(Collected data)
===
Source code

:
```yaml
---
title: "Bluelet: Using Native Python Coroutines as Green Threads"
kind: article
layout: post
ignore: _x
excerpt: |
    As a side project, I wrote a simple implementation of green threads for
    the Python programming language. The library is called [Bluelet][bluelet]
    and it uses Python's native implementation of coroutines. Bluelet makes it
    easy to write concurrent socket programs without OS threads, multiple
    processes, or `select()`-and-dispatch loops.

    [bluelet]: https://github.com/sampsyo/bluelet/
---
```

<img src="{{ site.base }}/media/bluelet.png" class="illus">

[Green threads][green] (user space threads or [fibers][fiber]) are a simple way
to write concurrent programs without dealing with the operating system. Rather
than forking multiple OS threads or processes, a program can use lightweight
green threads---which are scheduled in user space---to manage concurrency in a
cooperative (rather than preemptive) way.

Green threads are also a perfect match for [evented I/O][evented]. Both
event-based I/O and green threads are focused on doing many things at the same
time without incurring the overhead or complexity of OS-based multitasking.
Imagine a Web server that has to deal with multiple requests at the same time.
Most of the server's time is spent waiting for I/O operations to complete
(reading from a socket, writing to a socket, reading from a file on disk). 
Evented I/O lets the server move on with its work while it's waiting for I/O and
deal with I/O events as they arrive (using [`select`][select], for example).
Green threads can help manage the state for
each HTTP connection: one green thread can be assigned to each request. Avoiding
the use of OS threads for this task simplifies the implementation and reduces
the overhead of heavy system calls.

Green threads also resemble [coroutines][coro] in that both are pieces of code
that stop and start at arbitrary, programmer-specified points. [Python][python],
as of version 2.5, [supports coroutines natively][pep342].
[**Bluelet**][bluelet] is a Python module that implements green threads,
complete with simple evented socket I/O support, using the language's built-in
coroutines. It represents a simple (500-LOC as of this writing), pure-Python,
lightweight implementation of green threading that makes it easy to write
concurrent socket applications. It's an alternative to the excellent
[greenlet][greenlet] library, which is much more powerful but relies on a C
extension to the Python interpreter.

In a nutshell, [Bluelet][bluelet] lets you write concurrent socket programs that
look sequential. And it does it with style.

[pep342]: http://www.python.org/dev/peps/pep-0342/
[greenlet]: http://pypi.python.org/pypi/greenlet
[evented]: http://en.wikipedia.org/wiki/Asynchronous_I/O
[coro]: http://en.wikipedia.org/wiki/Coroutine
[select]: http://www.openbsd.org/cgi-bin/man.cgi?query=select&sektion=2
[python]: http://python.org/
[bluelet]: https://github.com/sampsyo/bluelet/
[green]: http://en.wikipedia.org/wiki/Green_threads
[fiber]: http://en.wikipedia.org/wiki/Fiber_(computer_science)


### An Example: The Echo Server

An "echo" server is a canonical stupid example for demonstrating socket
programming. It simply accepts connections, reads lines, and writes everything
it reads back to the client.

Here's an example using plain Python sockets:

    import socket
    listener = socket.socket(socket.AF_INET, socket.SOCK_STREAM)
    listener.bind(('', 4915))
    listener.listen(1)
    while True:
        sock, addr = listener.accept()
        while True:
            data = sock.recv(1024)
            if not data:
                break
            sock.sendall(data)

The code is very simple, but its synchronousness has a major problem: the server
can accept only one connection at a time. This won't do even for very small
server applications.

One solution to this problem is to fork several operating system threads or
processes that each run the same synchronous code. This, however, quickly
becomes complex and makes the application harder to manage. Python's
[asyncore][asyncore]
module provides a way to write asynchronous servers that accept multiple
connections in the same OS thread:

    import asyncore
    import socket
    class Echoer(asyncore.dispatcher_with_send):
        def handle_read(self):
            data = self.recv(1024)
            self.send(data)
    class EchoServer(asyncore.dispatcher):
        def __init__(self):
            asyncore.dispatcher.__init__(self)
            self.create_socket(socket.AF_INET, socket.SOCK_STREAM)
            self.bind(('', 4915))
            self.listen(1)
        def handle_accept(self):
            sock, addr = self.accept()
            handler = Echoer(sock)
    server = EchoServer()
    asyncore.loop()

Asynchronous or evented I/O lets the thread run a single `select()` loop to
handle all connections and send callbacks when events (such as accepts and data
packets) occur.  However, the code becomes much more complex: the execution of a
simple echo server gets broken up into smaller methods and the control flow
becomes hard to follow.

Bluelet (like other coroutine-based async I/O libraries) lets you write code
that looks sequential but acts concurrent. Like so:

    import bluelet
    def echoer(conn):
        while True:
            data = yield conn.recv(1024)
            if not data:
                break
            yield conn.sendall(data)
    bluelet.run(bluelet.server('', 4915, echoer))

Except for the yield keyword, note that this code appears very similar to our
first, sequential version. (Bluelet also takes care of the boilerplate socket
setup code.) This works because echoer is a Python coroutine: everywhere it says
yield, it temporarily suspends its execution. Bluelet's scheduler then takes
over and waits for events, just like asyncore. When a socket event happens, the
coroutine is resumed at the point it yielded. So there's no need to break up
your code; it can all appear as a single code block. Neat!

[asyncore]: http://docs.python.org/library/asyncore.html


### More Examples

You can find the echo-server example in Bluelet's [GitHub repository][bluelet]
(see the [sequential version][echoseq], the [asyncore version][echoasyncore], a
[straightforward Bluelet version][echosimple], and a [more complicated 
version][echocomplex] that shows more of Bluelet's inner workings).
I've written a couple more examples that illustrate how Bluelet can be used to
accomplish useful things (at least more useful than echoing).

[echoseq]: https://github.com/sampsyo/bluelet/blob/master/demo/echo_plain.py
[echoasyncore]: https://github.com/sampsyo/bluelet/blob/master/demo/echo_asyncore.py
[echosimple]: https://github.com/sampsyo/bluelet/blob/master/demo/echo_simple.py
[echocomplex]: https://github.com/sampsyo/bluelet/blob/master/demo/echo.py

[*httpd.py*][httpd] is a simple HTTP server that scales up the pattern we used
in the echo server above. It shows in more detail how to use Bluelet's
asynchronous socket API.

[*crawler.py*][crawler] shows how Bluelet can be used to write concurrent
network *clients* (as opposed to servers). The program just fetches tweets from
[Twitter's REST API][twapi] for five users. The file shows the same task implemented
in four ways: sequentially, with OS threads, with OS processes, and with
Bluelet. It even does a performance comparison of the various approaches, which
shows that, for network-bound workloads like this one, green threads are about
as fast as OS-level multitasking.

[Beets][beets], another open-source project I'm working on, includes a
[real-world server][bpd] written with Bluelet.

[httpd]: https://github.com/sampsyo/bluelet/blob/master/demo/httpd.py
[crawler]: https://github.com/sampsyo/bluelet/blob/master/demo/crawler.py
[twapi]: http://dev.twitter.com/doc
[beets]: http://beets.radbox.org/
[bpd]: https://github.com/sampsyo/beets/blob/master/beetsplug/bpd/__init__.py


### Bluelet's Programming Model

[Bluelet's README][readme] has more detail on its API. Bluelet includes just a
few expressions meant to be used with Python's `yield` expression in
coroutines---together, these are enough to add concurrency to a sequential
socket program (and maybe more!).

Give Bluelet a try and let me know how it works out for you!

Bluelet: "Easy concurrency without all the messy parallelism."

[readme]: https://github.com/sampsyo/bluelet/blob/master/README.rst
===
**Your assignment**
Write out every line of the records exactly.

**Task output**
Source code

:
```yaml
---
title: "Bluelet: Using Native Python Coroutines as Green Threads"
kind: article
layout: post
ignore: _x
excerpt: |
    As a side project, I wrote a simple implementation of green threads for
    the Python programming language. The library is called [Bluelet][bluelet]
    and it uses Python's native implementation of coroutines. Bluelet makes it
    easy to write concurrent socket programs without OS threads, multiple
    processes, or `select()`-and-dispatch loops.

    [bluelet]: https://github.com/sampsyo/bluelet/
---
```

<img src="{{ site.base }}/media/bluelet.png" class="illus">

[Green threads][green] (user space threads or [fibers][fiber]) are a simple way
to write concurrent programs without dealing with the operating system. Rather
than forking multiple OS threads or processes, a program can use lightweight
green threads---which are scheduled in user space---to manage concurrency in a
cooperative (rather than preemptive) way.

Green threads are also a perfect match for [evented I/O][evented]. Both
event-based I/O and green threads are focused on doing many things at the same
time without incurring the overhead or complexity of OS-based multitasking.
Imagine a Web server that has to deal with multiple requests at the same time.
Most of the server's time is spent waiting for I/O operations to complete
(reading from a socket, writing to a socket, reading from a file on disk). 
Evented I/O lets the server move on with its work while it's waiting for I/O and
deal with I/O events as they arrive (using [`select`][select], for example).
Green threads can help manage the state for
each HTTP connection: one green thread can be assigned to each request. Avoiding
the use of OS threads for this task simplifies the implementation and reduces
the overhead of heavy system calls.

Green threads also resemble [coroutines][coro] in that both are pieces of code
that stop and start at arbitrary, programmer-specified points. [Python][python],
as of version 2.5, [supports coroutines natively][pep342].
[**Bluelet**][bluelet] is a Python module that implements green threads,
complete with simple evented socket I/O support, using the language's built-in
coroutines. It represents a simple (500-LOC as of this writing), pure-Python,
lightweight implementation of green threading that makes it easy to write
concurrent socket applications. It's an alternative to the excellent
[greenlet][greenlet] library, which is much more powerful but relies on a C
extension to the Python interpreter.

In a nutshell, [Bluelet][bluelet] lets you write concurrent socket programs that
look sequential. And it does it with style.

[pep342]: http://www.python.org/dev/peps/pep-0342/
[greenlet]: http://pypi.python.org/pypi/greenlet
[evented]: http://en.wikipedia.org/wiki/Asynchronous_I/O
[coro]: http://en.wikipedia.org/wiki/Coroutine
[select]: http://www.openbsd.org/cgi-bin/man.cgi?query=select&sektion=2
[python]: http://python.org/
[bluelet]: https://github.com/sampsyo/bluelet/
[green]: http://en.wikipedia.org/wiki/Green_threads
[fiber]: http://en.wikipedia.org/wiki/Fiber_(computer_science)


### An Example: The Echo Server

An "echo" server is a canonical stupid example for demonstrating socket
programming. It simply accepts connections, reads lines, and writes everything
it reads back to the client.

Here's an example using plain Python sockets:

    import socket
    listener = socket.socket(socket.AF_INET, socket.SOCK_STREAM)
    listener.bind(('', 4915))
    listener.listen(1)
    while True:
        sock, addr = listener.accept()
        while True:
            data = sock.recv(1024)
            if not data:
                break
            sock.sendall(data)

The code is very simple, but its synchronousness has a major problem: the server
can accept only one connection at a time. This won't do even for very small
server applications.

One solution to this problem is to fork several operating system threads or
processes that each run the same synchronous code. This, however, quickly
becomes complex and makes the application harder to manage. Python's
[asyncore][asyncore]
module provides a way to write asynchronous servers that accept multiple
connections in the same OS thread:

    import asyncore
    import socket
    class Echoer(asyncore.dispatcher_with_send):
        def handle_read(self):
            data = self.recv(1024)
            self.send(data)
    class EchoServer(asyncore.dispatcher):
        def __init__(self):
            asyncore.dispatcher.__init__(self)
            self.create_socket(socket.AF_INET, socket.SOCK_STREAM)
            self.bind(('', 4915))
            self.listen(1)
        def handle_accept(self):
            sock, addr = self.accept()
            handler = Echoer(sock)
    server = EchoServer()
    asyncore.loop()

Asynchronous or evented I/O lets the thread run a single `select()` loop to
handle all connections and send callbacks when events (such as accepts and data
packets) occur.  However, the code becomes much more complex: the execution of a
simple echo server gets broken up into smaller methods and the control flow
becomes hard to follow.

Bluelet (like other coroutine-based async I/O libraries) lets you write code
that looks sequential but acts concurrent. Like so:

    import bluelet
    def echoer(conn):
        while True:
            data = yield conn.recv(1024)
            if not data:
                break
            yield conn.sendall(data)
    bluelet.run(bluelet.server('', 4915, echoer))

Except for the yield keyword, note that this code appears very similar to our
first, sequential version. (Bluelet also takes care of the boilerplate socket
setup code.) This works because echoer is a Python coroutine: everywhere it says
yield, it temporarily suspends its execution. Bluelet's scheduler then takes
over and waits for events, just like asyncore. When a socket event happens, the
coroutine is resumed at the point it yielded. So there's no need to break up
your code; it can all appear as a single code block. Neat!

[asyncore]: http://docs.python.org/library/asyncore.html


### More Examples

You can find the echo-server example in Bluelet's [GitHub repository][bluelet]
(see the [sequential version][echoseq], the [asyncore version][echoasyncore], a
[straightforward Bluelet version][echosimple], and a [more complicated 
version][echocomplex] that shows more of Bluelet's inner workings).
I've written a couple more examples that illustrate how Bluelet can be used to
accomplish useful things (at least more useful than echoing).

[echoseq]: https://github.com/sampsyo/bluelet/blob/master/demo/echo_plain.py
[echoasyncore]: https://github.com/sampsyo/bluelet/blob/master/demo/echo_asyncore.py
[echosimple]: https://github.com/sampsyo/bluelet/blob/master/demo/echo_simple.py
[echocomplex]: https://github.com/sampsyo/bluelet/blob/master/demo/echo.py

[*httpd.py*][httpd] is a simple HTTP server that scales up the pattern we used
in the echo server above. It shows in more detail how to use Bluelet's
asynchronous socket API.

[*crawler.py*][crawler] shows how Bluelet can be used to write concurrent
network *clients* (as opposed to servers). The program just fetches tweets from
[Twitter's REST API][twapi] for five users. The file shows the same task implemented
in four ways: sequentially, with OS threads, with OS processes, and with
Bluelet. It even does a performance comparison of the various approaches, which
shows that, for network-bound workloads like this one, green threads are about
as fast as OS-level multitasking.

[Beets][beets], another open-source project I'm working on, includes a
[real-world server][bpd] written with Bluelet.

[httpd]: https://github.com/sampsyo/bluelet/blob/master/demo/httpd.py
[crawler]: https://github.com/sampsyo/bluelet/blob/master/demo/crawler.py
[twapi]: http://dev.twitter.com/doc
[beets]: http://beets.radbox.org/
[bpd]: https://github.com/sampsyo/beets/blob/master/beetsplug/bpd/__init__.py


### Bluelet's Programming Model

[Bluelet's README][readme] has more detail on its API. Bluelet includes just a
few expressions meant to be used with Python's `yield` expression in
coroutines---together, these are enough to add concurrency to a sequential
socket program (and maybe more!).

Give Bluelet a try and let me know how it works out for you!

Bluelet: "Easy concurrency without all the messy parallelism."

[readme]: https://github.com/sampsyo/bluelet/blob/master/README.rst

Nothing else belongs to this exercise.